GNOME Bugzilla – Bug 740689
decodebin/multiqueue/max-size-buffers is not set in playing state
Last modified: 2015-08-31 15:38:45 UTC
We see strange buffer events at startup from playbin pipeline on 1.4.4 version. We can easily reproduce this problem with aac and ogg content played from local http source by this gst-launch command: gst-launch-1.0 -m playbin uri=http://192.168.0.9/~brano/Music/Convert-Ogg-112.ogg The buffer level increases at the start, drops down and then the buffer level events are insane. The 100% buffer level comes in the middle of buffering, gst-launch changes to playing state and audio problems follow. This is regression between 1.2 and 1.4 branch.
Created attachment 291465 [details] gst1.2.4.log
Created attachment 291466 [details] gst1.4.4.log
Can you test with master or latest version on 1.4 branch? 8d835ec400819140e5fc8532a90010c694e1212b 5a759011a013b3a3e9249f11f6f3e476947451e1 Those 2 are the patches on master that I hope have fixed this. In 1.4 they are: cafe1f2fc90acccd7aceb6d3c09bee6496396672 81f13a5a2c83ed296f497a7999a7f584aa31a2db
I cherry picked the commit on top of 1.4.4. But the problem is still there. Enabling debug logs for multiqueue makes this problem much harder to reproduce GST_DEBUG=1,multiqueue:5 gst-launch-1.0 -m playbin uri=http://192.168.0.9/~brano/Music/Convert-Ogg-112.ogg I run the pipeline on ARMv7 CPU at 1GHz.
Created attachment 291468 [details] gst1.4.4patched.log - debug for multiqueue makes the problem nearly disappear
I am sorry, I cherry picked only one commit. I will post again soon.
Problem still there with both commits applied. Increasing log level for queue2 does not help to fix the problem. Increasing log level for multiqueue fixes the problem.
It is hard to see what exactly is happening only by looking at the buffering log. Can you provide a full log or a log that contains both the buffering messages and the queue debug messages?

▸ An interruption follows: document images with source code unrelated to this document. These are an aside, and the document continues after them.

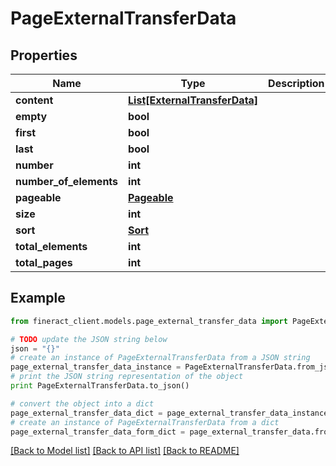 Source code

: # PageExternalTransferData


## Properties

Name | Type | Description | Notes
------------ | ------------- | ------------- | -------------
**content** | [**List[ExternalTransferData]**](ExternalTransferData.md) |  | [optional] 
**empty** | **bool** |  | [optional] 
**first** | **bool** |  | [optional] 
**last** | **bool** |  | [optional] 
**number** | **int** |  | [optional] 
**number_of_elements** | **int** |  | [optional] 
**pageable** | [**Pageable**](Pageable.md) |  | [optional] 
**size** | **int** |  | [optional] 
**sort** | [**Sort**](Sort.md) |  | [optional] 
**total_elements** | **int** |  | [optional] 
**total_pages** | **int** |  | [optional] 

## Example

```python
from fineract_client.models.page_external_transfer_data import PageExternalTransferData

# TODO update the JSON string below
json = "{}"
# create an instance of PageExternalTransferData from a JSON string
page_external_transfer_data_instance = PageExternalTransferData.from_json(json)
# print the JSON string representation of the object
print PageExternalTransferData.to_json()

# convert the object into a dict
page_external_transfer_data_dict = page_external_transfer_data_instance.to_dict()
# create an instance of PageExternalTransferData from a dict
page_external_transfer_data_form_dict = page_external_transfer_data.from_dict(page_external_transfer_data_dict)
```
[[Back to Model list]](../README.md#documentation-for-models) [[Back to API list]](../README.md#documentation-for-api-endpoints) [[Back to README]](../README.md)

Created attachment 291988 [details] aac-multiqueue-info-1.4-86ca8c41f.log - problem is visible without debug
Created attachment 291989 [details] aac-multiqueue-debug-1.4-86ca8c41f.log.gz - problem disappears with debug
That is likely because it is a racy issue, does it happen if you try it multiple times with debug?
I tried it about 100 times. I never reproduced the problem when multiqueue is at debug level.
The problem disappears even when logging for queue element is set to DEBUG. ST_DEBUG=3,queue:5 gst-launch-1.0 -m playbin uri=http://192.168.0.9/~brano/Music/Convert-aac-128.m4a My current theory is that the buffering events are messed up since the aqueue (GstQueue) element switches to READY state.
Created attachment 292449 [details] queue_at_log_level.txt gstreamer1.4.4 with all commits on 1.4 branch in gstreamer.git GstQueue2 modified to log "Going to post buffering" at INFO level Problem disappears when queue is set to debug level. Queue introduced very little logging. How is it possible that log level change in of GstQueue at playbin0/playsink/abin/aqueue changes behavior in playbin0/uridecodebin0/queue2-0?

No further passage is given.